Pero se nos ha olvidado a los canarios (y a España entera) un par de asuntos muy relevantes: que, en comparación con el mundo del que venimos, ya somos ricos; y que, en comparación con lo que nos viene como una avalancha humana sobre nosotros, somos riquísimos. De ahí, de los múltiples «efectos llamadas», de la televisión, de las sucesivas malas políticas de inmigración en origen y destino, de nuestro progreso y, sobre todo, de la ruina histórica de los países del Este y los latinoamericanos, y de la gran miseria de África, nos viene la inmigración actual. Me refiero a la inmigración ilegal y criminal, que es de la que estamos ahora hablando: de los cayucos. Del viernes 12 al 19 del presente mes de mayo, casi 2.500 inmigrantes ilegales ingresaron a las Islas Canarias, tras salir ilegalmente de sus países de origen y navegar durante días las cientos de millas de un viaje las más de las veces trágico y mortal. Quienes digan desde el gobierno español que esta avalancha de inmigrantes ilegales se produce por «la circunstancia especial» del buen clima y del excelente estado de la mar, como un plato de plata, expedito como un camino sin riesgos, no sabe bien lo que dice. Y, si lo sabe, miente. Como no se tomen urgentes medidas diplomáticas, económicas, políticas y culturales con los países de origen; como el gobierno español no se apreste a ver que la gravedad del problema está empezando y no terminando; como las autoridades de la Comunidad Económica no se den debida cuenta del drama cotidiano de la inmigración ilegal en las costas canarias y atajen con soluciones tan urgentes como pertinentes la invasión que no ha hecho más que comenzar y que, de otro modo, será imparable, cuidado con Canarias.

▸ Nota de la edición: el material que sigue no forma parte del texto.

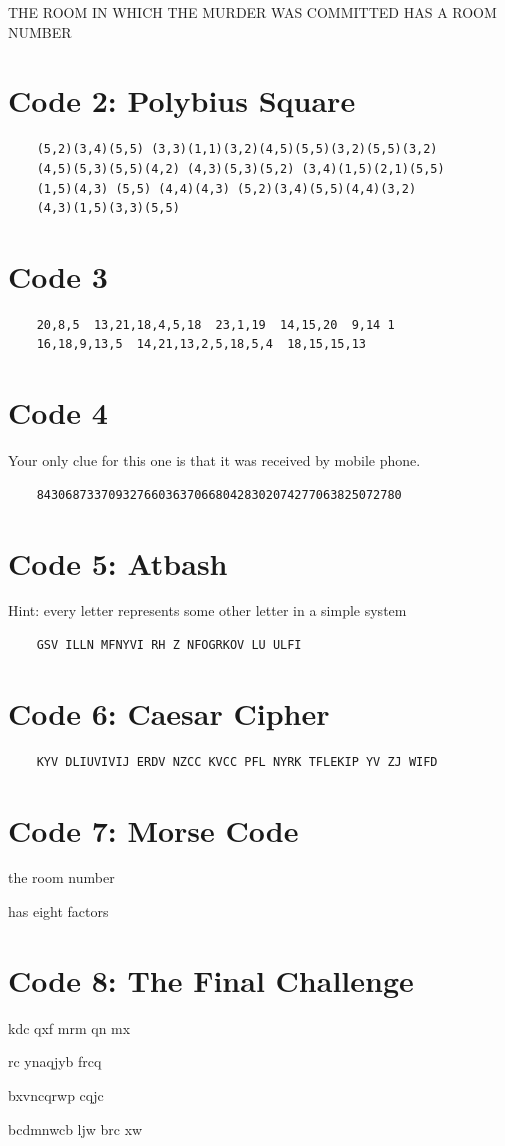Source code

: \documentclass[11pt,a4paper]{report}
\def\lm{\Large\morse}
\begin{document}

{\pigpenfont THE ROOM IN WHICH THE MURDER WAS COMMITTED HAS A ROOM NUMBER}

\section*{Code 2: Polybius Square}

\begin{verbatim}
    (5,2)(3,4)(5,5) (3,3)(1,1)(3,2)(4,5)(5,5)(3,2)(5,5)(3,2) 
    (4,5)(5,3)(5,5)(4,2) (4,3)(5,3)(5,2) (3,4)(1,5)(2,1)(5,5) 
    (1,5)(4,3) (5,5) (4,4)(4,3) (5,2)(3,4)(5,5)(4,4)(3,2) 
    (4,3)(1,5)(3,3)(5,5)
\end{verbatim}

\section*{Code 3}
\begin{verbatim}
    20,8,5  13,21,18,4,5,18  23,1,19  14,15,20  9,14 1 
    16,18,9,13,5  14,21,13,2,5,18,5,4  18,15,15,13
\end{verbatim}

\section*{Code 4}
Your only clue for this one is that it was received by mobile phone.


\begin{verbatim}
    843068733709327660363706680428302074277063825072780
\end{verbatim}

\section*{Code 5: Atbash}
Hint: every letter represents some other letter in a simple system

\begin{verbatim}
    GSV ILLN MFNYVI RH Z NFOGRKOV LU ULFI
\end{verbatim}

\section*{Code 6: Caesar Cipher}

\begin{verbatim}
    KYV DLIUVIVIJ ERDV NZCC KVCC PFL NYRK TFLEKIP YV ZJ WIFD
\end{verbatim}

\section*{Code 7: Morse Code}

{\lm the room number}

{\lm has eight factors}

\section*{Code 8: The Final Challenge}

{\lm kdc qxf mrm qn mx } 

{\lm rc ynaqjyb frcq }

{\lm bxvncqrwp cqjc}

{\lm  bcdmnwcb ljw brc xw}
\end{document}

Ojo, pues, con Canarias. Ya es un gravísimo problema la superpoblación del Archipiélago, que no da abasto a cuanta gente -por ser rico: por ser percibido como rico aeropuerto europeo de entrada y salida de «viajeros» - llega a las islas. ¡Cómo no va a ser un grave problema la avalancha de los cayucos de la inmigración ilegal! Literalmente y sin exageraciones: no hay sitio, no hay lugar para más gente. Ese grito está subiendo de tono en Canarias sin que nadie en España y en Europa repare en el problema que está en puertas. Sólo estamos en los prolegómenos. Ojo con Canarias. Aunque no lo parezca, aunque nadie lo perciba con claridad, puede estallar cuando menos se lo esperen. Y los daños -no sólo económicos, sino de reconocimiento histórico de España- pueden ser irreparables. Hay tiempo todavía, pero cada vez menos para evitar eldesastre que tiene, sin dudas, sus responsables canarios, españoles y europeos.